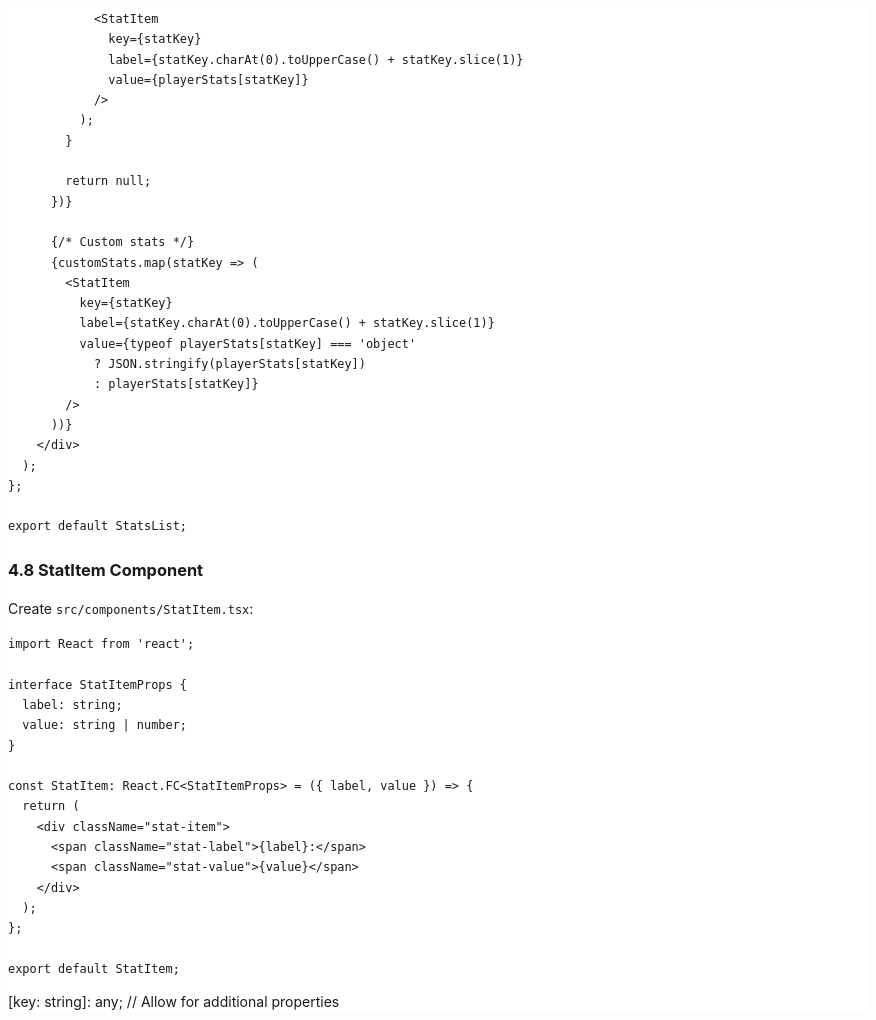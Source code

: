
 ```tsx
            <StatItem 
              key={statKey}
              label={statKey.charAt(0).toUpperCase() + statKey.slice(1)}
              value={playerStats[statKey]}
            />
          );
        }
        
        return null;
      })}
      
      {/* Custom stats */}
      {customStats.map(statKey => (
        <StatItem 
          key={statKey}
          label={statKey.charAt(0).toUpperCase() + statKey.slice(1)}
          value={typeof playerStats[statKey] === 'object' 
            ? JSON.stringify(playerStats[statKey]) 
            : playerStats[statKey]}
        />
      ))}
    </div>
  );
};

export default StatsList;
```

### 4.8 StatItem Component

Create `src/components/StatItem.tsx`:

```tsx
import React from 'react';

interface StatItemProps {
  label: string;
  value: string | number;
}

const StatItem: React.FC<StatItemProps> = ({ label, value }) => {
  return (
    <div className="stat-item">
      <span className="stat-label">{label}:</span>
      <span className="stat-value">{value}</span>
    </div>
  );
};

export default StatItem;
```


  [key: string]: any; // Allow for additional properties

#####

§ Work to complete: Among the records, find each line where the word "className" occurs, and copy it.

§ Answer for this exercise:
    <div className="stat-item">
      <span className="stat-label">{label}:</span>
      <span className="stat-value">{value}</span>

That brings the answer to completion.